Mr Varadkar pledged over the next two years when he is Taoiseach the coalition will work to protect the squeezed middle and vulnerable from increased living costs, ensure that young people can own their own homes, deliver for rural Ireland and farmers, build strong and safer communities and provide the best start for every child.
He also reiterated his opposition to working with Sinn Féin, and pledged to grow the centre-ground following the last general election which saw Fine Gael, Fianna Fáil and Sinn Féin win similar levels of support.
Blasting Sinn Féin as an “ultra nationalist, radical left, populist, euro-critical party”, he said their policies would be a “disaster for Ireland”.
“Their shaky commitment to democracy and to free speech is extremely concerning.
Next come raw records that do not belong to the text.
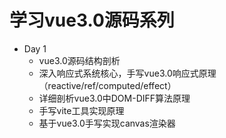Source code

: # 学习vue3.0源码系列

- Day 1
    - vue3.0源码结构剖析
    - 深入响应式系统核心，手写vue3.0响应式原理（reactive/ref/computed/effect）
    - 详细剖析vue3.0中DOM-DIFF算法原理
    - 手写vite工具实现原理
    - 基于vue3.0手写实现canvas渲染器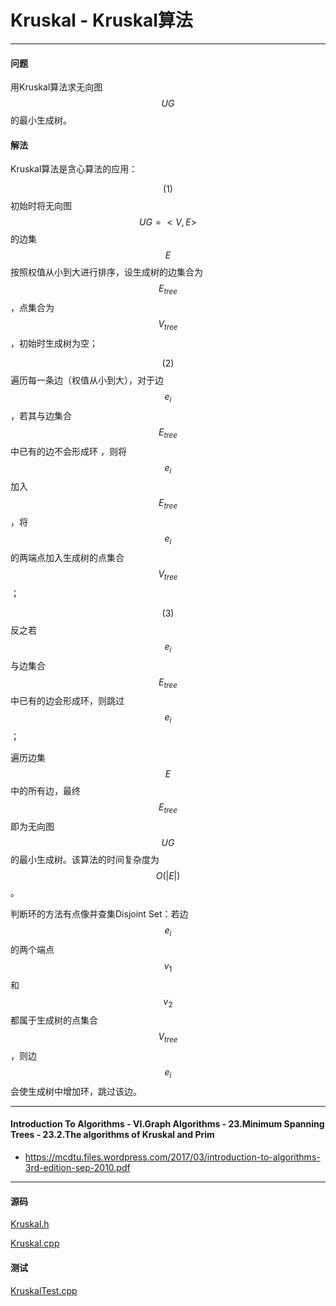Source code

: <script type="text/javascript" src="https://cdnjs.cloudflare.com/ajax/libs/mathjax/2.7.1/MathJax.js?config=TeX-AMS-MML_HTMLorMML"></script>

# Kruskal - Kruskal算法

--------

#### 问题

用Kruskal算法求无向图$$ UG $$的最小生成树。

#### 解法

Kruskal算法是贪心算法的应用：

$$ (1) $$ 初始时将无向图$$ UG = <V, E> $$的边集$$ E $$按照权值从小到大进行排序，设生成树的边集合为$$ E_{tree} $$，点集合为$$ V_{tree} $$，初始时生成树为空；

$$ (2) $$ 遍历每一条边（权值从小到大），对于边$$ e_i $$，若其与边集合$$ E_{tree} $$中已有的边不会形成环 ，则将$$ e_i $$加入$$ E_{tree} $$，将$$ e_i $$的两端点加入生成树的点集合$$ V_{tree} $$；

$$ (3) $$ 反之若$$ e_i $$与边集合$$ E_{tree} $$中已有的边会形成环，则跳过$$ e_i $$；

遍历边集$$ E $$中的所有边，最终$$ E_{tree} $$即为无向图$$ UG $$的最小生成树。该算法的时间复杂度为$$ O(|E|) $$。

判断环的方法有点像并查集Disjoint Set：若边$$ e_i $$的两个端点$$ v_1 $$和$$ v_2 $$都属于生成树的点集合$$ V_{tree} $$，则边$$ e_i $$会使生成树中增加环，跳过该边。

--------

#### Introduction To Algorithms - VI.Graph Algorithms - 23.Minimum Spanning Trees - 23.2.The algorithms of Kruskal and Prim

* https://mcdtu.files.wordpress.com/2017/03/introduction-to-algorithms-3rd-edition-sep-2010.pdf

--------

#### 源码

[Kruskal.h](https://github.com/linrongbin16/Way-to-Algorithm/blob/master/src/GraphTheory/MinSpanningTree/Kruskal.h)

[Kruskal.cpp](https://github.com/linrongbin16/Way-to-Algorithm/blob/master/src/GraphTheory/MinSpanningTree/Kruskal.cpp)

#### 测试

[KruskalTest.cpp](https://github.com/linrongbin16/Way-to-Algorithm/blob/master/src/GraphTheory/MinSpanningTree/KruskalTest.cpp)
As is the ambiguity to serious crime,” he said.
Mr Varadkar said his concerns are not primarily about Sinn Féin’s past, referring to their links to the Provisional IRA, but also about the future and “what they might do to our country”.
“They are a high tax, anti-trade, anti-jobs, anti-business party which would wreck the economy,” he said.
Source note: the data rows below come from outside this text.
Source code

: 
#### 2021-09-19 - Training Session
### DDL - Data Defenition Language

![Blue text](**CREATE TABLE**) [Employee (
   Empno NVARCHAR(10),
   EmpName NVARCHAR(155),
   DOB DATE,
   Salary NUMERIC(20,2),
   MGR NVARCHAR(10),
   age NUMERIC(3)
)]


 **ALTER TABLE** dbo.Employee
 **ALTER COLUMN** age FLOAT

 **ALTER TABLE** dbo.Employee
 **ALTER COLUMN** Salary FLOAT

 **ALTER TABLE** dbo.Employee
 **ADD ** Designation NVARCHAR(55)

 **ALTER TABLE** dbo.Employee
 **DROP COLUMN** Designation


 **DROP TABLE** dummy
“They would take us from the heart of Europe Union where we belong to the euro-sceptic periphery.
“At a time of rising populism and nationalism in the world, sometimes of the left, sometimes of the right, they are Ireland’s clearest manifestation of it.
“All the hallmarks are there, simple solutions to complex problems, elevating anger over facts, conspiracy theories about elites and the masses and the demonisation and bullying of opponents.”
Mr Varadkar said the next general election in Ireland will be “the most important in a generation”.
“We have to make sure the centre holds, and grows and that they are stopped,” he said.
“And delegates, I promise you, we will.”
Mr Varadkar also spoke of his pride in Ireland, telling delegates that his father, an Indian doctor, and his mother, who came from a farm in Co Wexford, met in England and had planned to move to the United States.
“I could have been born in any four of these countries. But I am so glad that I was born and raised here in Ireland,” he said.
“This is a great country, one of the best in the world, and I am grateful for all of the opportunities it has given me.
“I love this country. I believe in it and its people, I will always try to make it better and I will always stand up to those who try to tear it down.
“The message from our opponents is that Ireland is some kind of failed state. It is not.
“It is a state which has succeeded time and time again despite major challenges, domestic and global, over the past century.
“A state which is not perfect but which is driven by the same spirit of idealism and hope as was there one hundred years ago.
“We will not take lessons on our history from those who seek to rewrite or deny it.
“Those who now denigrate and sneer at it, while simultaneously wrapping themselves in the flag are also very much wrong, and delegates, we’ll never stop pointing that out.”
Earlier, Foreign Affairs Minister Simon Coveney described a “big day” for Fine Gael as more than 2,000 members gathered at the Technological University of the Shannon in Athlone for the first in-person annual conference since 2019.
Mr Coveney said there will be also be a “change of personalities in certain jobs” next month when Mr Varadkar returns to the role of taoiseach, but said those changes will be a matter for party leaders.
He said being minister for foreign affairs and defence has been a dream job for him, adding he is “really enjoying it”, but added: “I’ve been around in politics long enough to know that change happens.
“It may or may not happen, I honestly don’t know whether it will or won’t. I don’t think there has been a serious conversation between the Taoiseach and Tanaiste on the changes of next month yet – this Government has a lot to focus on between now and the middle of next month and that’s where the focus is, my personal considerations are secondary.”